A quantity $$x$$ is given by $$(1Fv^2/WL^4)$$ in terms of moment of inertia $$I$$, force $$F$$, velocity $$v$$, work $$W$$ and length $$L$$. The dimensional formula for $$x$$ is same as that of:

We are told that the physical quantity $$x$$ is expressed as

$$x=\dfrac{I\,F\,v^{2}}{W\,L^{4}}$$

where the symbols have the following usual meanings:

$$I=$$ moment of inertia,   $$F=$$ force,   $$v=$$ velocity,   $$W=$$ work,   $$L=$$ length.

Our task is to obtain the dimensional formula of $$x$$ and then compare it with the dimensions of the physical quantities listed in the options.

First, we write down the standard dimensional formulas (using $$[M]$$ for mass, $$[L]$$ for length and $$[T]$$ for time):

• Moment of inertia $$I$$ is mass × length$$^{2}$$, so $$[I]=[M^{1}L^{2}T^{0}]$$.

• Force $$F$$ follows Newton’s second law $$F=ma$$, giving $$[F]=[M^{1}L^{1}T^{-2}]$$.

• Velocity $$v$$ is length per time, therefore $$[v]=[M^{0}L^{1}T^{-1}]$$. Consequently $$[v^{2}]=[M^{0}L^{2}T^{-2}]$$.

• Work $$W$$ equals force × displacement, hence $$[W]=[M^{1}L^{2}T^{-2}]$$.

• Length $$L$$ of course has $$[L]=[M^{0}L^{1}T^{0}]$$, so $$[L^{4}]=[M^{0}L^{4}T^{0}]$$.

Now we substitute each of these into the defining expression for $$x$$:

Numerator dimensions:

$$[I\,F\,v^{2}]=[I]\,[F]\,[v^{2}]= \big[M^{1}L^{2}T^{0}\big]\, \big[M^{1}L^{1}T^{-2}\big]\, \big[M^{0}L^{2}T^{-2}\big].$$

Multiplying the like powers of $$M,\,L,\,T$$ one by one, we obtain

• For mass: $$M^{1}\times M^{1}\times M^{0}=M^{2}$$,

• For length: $$L^{2}\times L^{1}\times L^{2}=L^{5}$$,

• For time: $$T^{0}\times T^{-2}\times T^{-2}=T^{-4}$$.

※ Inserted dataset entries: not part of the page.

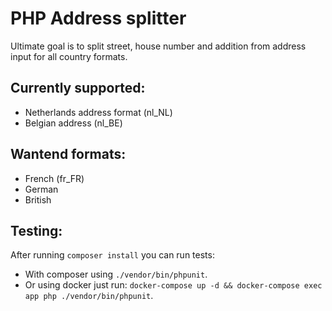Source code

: # PHP Address splitter
Ultimate goal is to split street, house number and addition from address input for all country formats.

## Currently supported:
- Netherlands address format (nl_NL)
- Belgian address (nl_BE)

## Wantend formats:
- French (fr_FR)
- German
- British

## Testing:
After running `composer install` you can run tests:
- With composer using `./vendor/bin/phpunit`.
- Or using docker just run: `docker-compose up -d && docker-compose exec app php ./vendor/bin/phpunit`.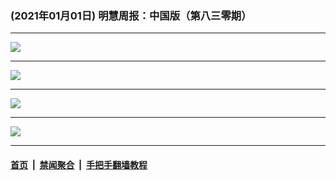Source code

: ### (2021年01月01日) 明慧周报：中国版（第八三零期） 

---

<img src="http://qikan.minghui.org/mhqkpage/qikanimage/2020/12/31/mhzb_830_pdf-online1.png"/><hr/>
<img src="http://qikan.minghui.org/mhqkpage/qikanimage/2020/12/31/mhzb_830_pdf-online2.png"/><hr/>
<img src="http://qikan.minghui.org/mhqkpage/qikanimage/2020/12/31/mhzb_830_pdf-online3.png"/><hr/>
<img src="http://qikan.minghui.org/mhqkpage/qikanimage/2020/12/31/mhzb_830_pdf-online4.png"/><hr/>


#### [首页](../../../..) &nbsp;|&nbsp; [禁闻聚合](https://github.com/gfw-breaker/banned-news) &nbsp;|&nbsp; [手把手翻墙教程](https://github.com/gfw-breaker/guides) 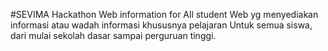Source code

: #SEVIMA Hackathon
Web information for All student
Web yg menyediakan informasi atau wadah informasi
khususnya pelajaran Untuk semua siswa, dari mulai sekolah dasar sampai perguruan tinggi.

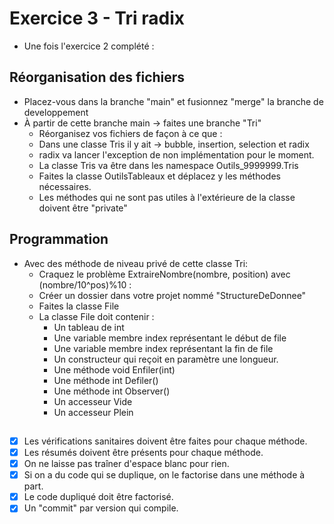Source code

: # Exercice 3 - Tri radix  
- Une fois l'exercice 2 complété : 

## Réorganisation des fichiers  
- Placez-vous dans la branche "main" et fusionnez "merge" la branche de developpement
- À partir de cette branche main -> faites une branche "Tri"
    - Réorganisez vos fichiers de façon à ce que :  
    - Dans une classe Tris il y ait -> bubble, insertion, selection et radix  
    - radix va lancer l'exception de non implémentation pour le moment.  
    - La classe Tris va être dans les namespace Outils_9999999.Tris  
    - Faites la classe OutilsTableaux et déplacez y les méthodes nécessaires.
    - Les méthodes qui ne sont pas utiles à l'extérieure de la classe doivent être "private" 
 
##  Programmation  

- Avec des méthode de niveau privé de cette classe Tri:
    - Craquez le problème ExtraireNombre(nombre, position) avec (nombre/10^pos)%10 :
    - Créer un dossier dans votre projet nommé "StructureDeDonnee"
    - Faites la classe File  
    - La classe File doit contenir :
        - Un tableau de int  
        - Une variable membre index représentant le début de file  
        - Une variable membre index représentant la fin de file
        - Un constructeur qui reçoit en paramètre une longueur.
        - Une méthode void Enfiler(int)
        - Une méthode int Defiler()
        - Une méthode int Observer()
        - Un accesseur Vide
        - Un accesseur Plein

##  
- [x] Les vérifications sanitaires doivent être faites pour chaque méthode.
- [x] Les résumés doivent être présents pour chaque méthode.
- [x] On ne laisse pas traîner d'espace blanc pour rien.
- [x] Si on a du code qui se duplique, on le factorise dans une méthode à part.
- [x] Le code dupliqué doit être factorisé.
- [x] Un "commit" par version qui compile.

So, $$[I\,F\,v^{2}]=[M^{2}L^{5}T^{-4}]$$.

Denominator dimensions:

$$[W\,L^{4}]=[W]\,[L^{4}]= \big[M^{1}L^{2}T^{-2}\big]\, \big[M^{0}L^{4}T^{0}\big] = [M^{1}L^{6}T^{-2}].$$

We now divide the numerator by the denominator to get the dimensions of $$x$$:

$$[x]=\dfrac{[M^{2}L^{5}T^{-4}]}{[M^{1}L^{6}T^{-2}]}.$$

Carrying out the division term by term, we subtract the powers:

• Mass exponent: $$2-1=1 \;\Rightarrow\; M^{1},$$

• Length exponent: $$5-6=-1 \;\Rightarrow\; L^{-1},$$

• Time exponent: $$-4-(-2)=-2 \;\Rightarrow\; T^{-2}.$$

Hence, $$[x]=[M^{1}L^{-1}T^{-2}].$$

Finally, we match this result with the dimensions of the quantities in the options:

(A) Planck’s constant $$h$$ has $$[M^{1}L^{2}T^{-1}]$$ - does not match.

(B) Force constant (spring constant $$k=F/\Delta L$$) has $$[M^{1}T^{-2}]$$ - does not match.

(C) Energy density (energy per unit volume) is $$\dfrac{\text{energy}}{\text{volume}}$$.

The dimensional formula of energy is $$[M^{1}L^{2}T^{-2}]$$ and of volume is $$[L^{3}]$$. Therefore

$$\dfrac{[M^{1}L^{2}T^{-2}]}{[L^{3}]}=[M^{1}L^{-1}T^{-2}],$$

which exactly matches $$[x]$$.

(D) Coefficient of viscosity $$\eta$$ has $$[M^{1}L^{-1}T^{-1}]$$ - does not match.

So the only option with the same dimensional formula as $$x$$ is energy density.

Hence, the correct answer is Option C.